Supplied material:
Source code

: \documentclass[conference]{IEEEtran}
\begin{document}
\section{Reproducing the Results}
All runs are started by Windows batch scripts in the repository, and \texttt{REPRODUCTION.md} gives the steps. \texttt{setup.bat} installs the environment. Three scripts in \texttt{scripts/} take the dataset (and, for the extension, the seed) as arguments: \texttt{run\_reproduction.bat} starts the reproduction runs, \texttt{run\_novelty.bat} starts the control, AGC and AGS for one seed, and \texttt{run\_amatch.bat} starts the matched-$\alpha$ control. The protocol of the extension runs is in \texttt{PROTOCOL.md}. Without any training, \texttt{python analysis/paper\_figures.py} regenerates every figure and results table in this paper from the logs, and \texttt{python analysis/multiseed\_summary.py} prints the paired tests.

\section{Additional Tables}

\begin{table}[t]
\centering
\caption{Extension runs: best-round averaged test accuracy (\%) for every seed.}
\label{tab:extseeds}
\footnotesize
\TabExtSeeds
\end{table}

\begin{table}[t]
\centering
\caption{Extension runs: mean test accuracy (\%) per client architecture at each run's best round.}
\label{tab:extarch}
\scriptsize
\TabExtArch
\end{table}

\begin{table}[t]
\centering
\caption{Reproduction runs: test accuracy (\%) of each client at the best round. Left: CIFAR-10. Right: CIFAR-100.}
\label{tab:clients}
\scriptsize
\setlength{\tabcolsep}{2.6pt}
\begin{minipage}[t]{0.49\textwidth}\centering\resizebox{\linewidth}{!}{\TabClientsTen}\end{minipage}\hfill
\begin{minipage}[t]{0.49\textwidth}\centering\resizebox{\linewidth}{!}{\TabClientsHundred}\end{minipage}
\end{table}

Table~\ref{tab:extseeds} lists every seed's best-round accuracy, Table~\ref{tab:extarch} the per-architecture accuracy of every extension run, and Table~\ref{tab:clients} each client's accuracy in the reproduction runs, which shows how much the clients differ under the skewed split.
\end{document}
* * *
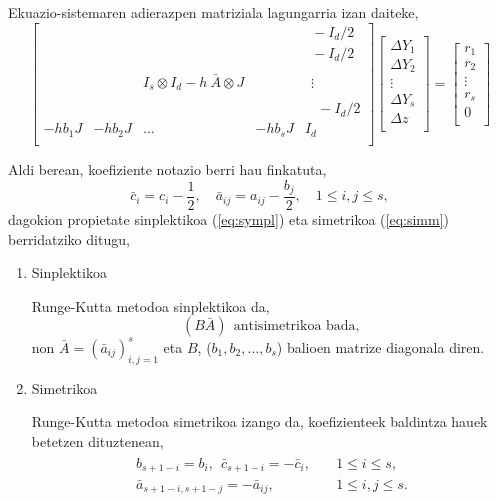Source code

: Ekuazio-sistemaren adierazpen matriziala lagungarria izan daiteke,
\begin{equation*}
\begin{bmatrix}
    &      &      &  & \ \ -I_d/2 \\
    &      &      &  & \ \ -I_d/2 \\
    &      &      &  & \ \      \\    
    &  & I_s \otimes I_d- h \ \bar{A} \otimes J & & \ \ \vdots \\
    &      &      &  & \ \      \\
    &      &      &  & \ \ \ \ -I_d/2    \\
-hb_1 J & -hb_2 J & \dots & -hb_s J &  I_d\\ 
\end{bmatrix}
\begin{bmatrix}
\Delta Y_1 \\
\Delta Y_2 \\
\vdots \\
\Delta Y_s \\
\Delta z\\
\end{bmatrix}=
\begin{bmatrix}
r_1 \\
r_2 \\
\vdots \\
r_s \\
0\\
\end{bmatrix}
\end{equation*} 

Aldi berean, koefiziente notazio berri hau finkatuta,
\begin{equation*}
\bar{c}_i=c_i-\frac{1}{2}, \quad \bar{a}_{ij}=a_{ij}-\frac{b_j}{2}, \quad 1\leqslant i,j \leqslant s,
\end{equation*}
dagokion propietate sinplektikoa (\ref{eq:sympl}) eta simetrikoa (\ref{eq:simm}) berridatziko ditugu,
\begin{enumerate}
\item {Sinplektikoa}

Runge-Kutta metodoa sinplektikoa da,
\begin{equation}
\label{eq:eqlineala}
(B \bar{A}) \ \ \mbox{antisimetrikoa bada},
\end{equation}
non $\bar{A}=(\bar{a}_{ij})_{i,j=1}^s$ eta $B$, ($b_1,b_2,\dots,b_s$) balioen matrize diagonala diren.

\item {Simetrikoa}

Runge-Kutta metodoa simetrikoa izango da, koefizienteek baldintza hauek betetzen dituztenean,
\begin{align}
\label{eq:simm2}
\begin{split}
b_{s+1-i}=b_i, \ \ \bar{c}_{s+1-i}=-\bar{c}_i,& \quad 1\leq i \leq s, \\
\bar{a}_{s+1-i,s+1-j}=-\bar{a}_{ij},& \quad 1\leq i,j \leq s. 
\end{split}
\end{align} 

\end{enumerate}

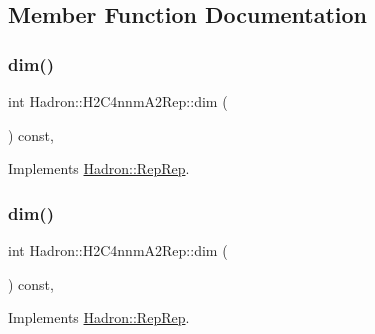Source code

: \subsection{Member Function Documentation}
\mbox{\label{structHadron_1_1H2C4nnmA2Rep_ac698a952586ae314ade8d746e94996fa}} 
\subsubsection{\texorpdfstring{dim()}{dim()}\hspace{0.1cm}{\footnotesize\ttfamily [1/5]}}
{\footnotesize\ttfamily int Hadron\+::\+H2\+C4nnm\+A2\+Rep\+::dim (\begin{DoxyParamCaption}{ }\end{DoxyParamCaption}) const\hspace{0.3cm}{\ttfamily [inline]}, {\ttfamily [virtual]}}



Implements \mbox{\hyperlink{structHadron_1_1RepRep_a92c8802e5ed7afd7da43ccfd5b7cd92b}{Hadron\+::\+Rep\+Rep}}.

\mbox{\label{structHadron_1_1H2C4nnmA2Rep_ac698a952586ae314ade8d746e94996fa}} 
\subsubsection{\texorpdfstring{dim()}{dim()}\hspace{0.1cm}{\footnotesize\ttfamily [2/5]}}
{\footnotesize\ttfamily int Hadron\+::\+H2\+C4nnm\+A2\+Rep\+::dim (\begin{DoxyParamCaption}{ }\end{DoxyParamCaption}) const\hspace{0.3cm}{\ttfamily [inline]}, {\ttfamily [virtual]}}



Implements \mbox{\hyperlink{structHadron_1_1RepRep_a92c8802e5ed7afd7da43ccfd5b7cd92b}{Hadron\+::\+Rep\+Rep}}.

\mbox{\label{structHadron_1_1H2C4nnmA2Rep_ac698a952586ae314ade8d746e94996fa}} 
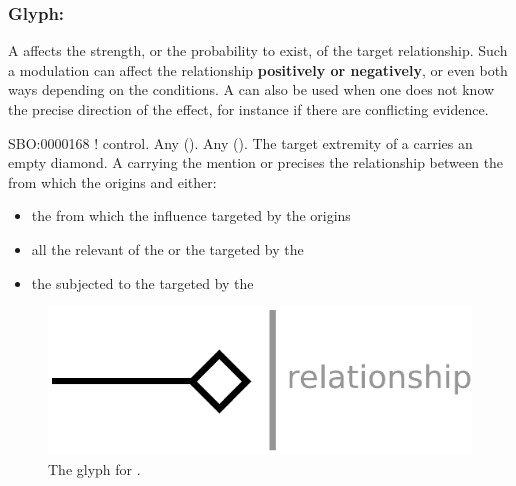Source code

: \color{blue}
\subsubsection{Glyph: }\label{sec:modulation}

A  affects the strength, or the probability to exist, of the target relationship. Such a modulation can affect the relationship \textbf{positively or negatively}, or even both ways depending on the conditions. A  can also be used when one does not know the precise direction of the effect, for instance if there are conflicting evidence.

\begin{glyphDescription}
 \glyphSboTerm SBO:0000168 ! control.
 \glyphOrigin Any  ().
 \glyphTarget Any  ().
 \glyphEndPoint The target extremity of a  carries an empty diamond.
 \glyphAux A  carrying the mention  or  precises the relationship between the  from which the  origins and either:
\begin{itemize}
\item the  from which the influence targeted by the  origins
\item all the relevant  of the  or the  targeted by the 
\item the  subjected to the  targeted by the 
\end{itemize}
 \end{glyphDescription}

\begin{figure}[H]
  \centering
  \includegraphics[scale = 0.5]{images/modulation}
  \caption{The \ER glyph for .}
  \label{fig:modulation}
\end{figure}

Try it:
Scan the entries above and show each line that contains the word "Kutta".

Worked solution:
Runge-Kutta metodoa sinplektikoa da,
Runge-Kutta metodoa simetrikoa izango da, koefizienteek baldintza hauek betetzen dituztenean,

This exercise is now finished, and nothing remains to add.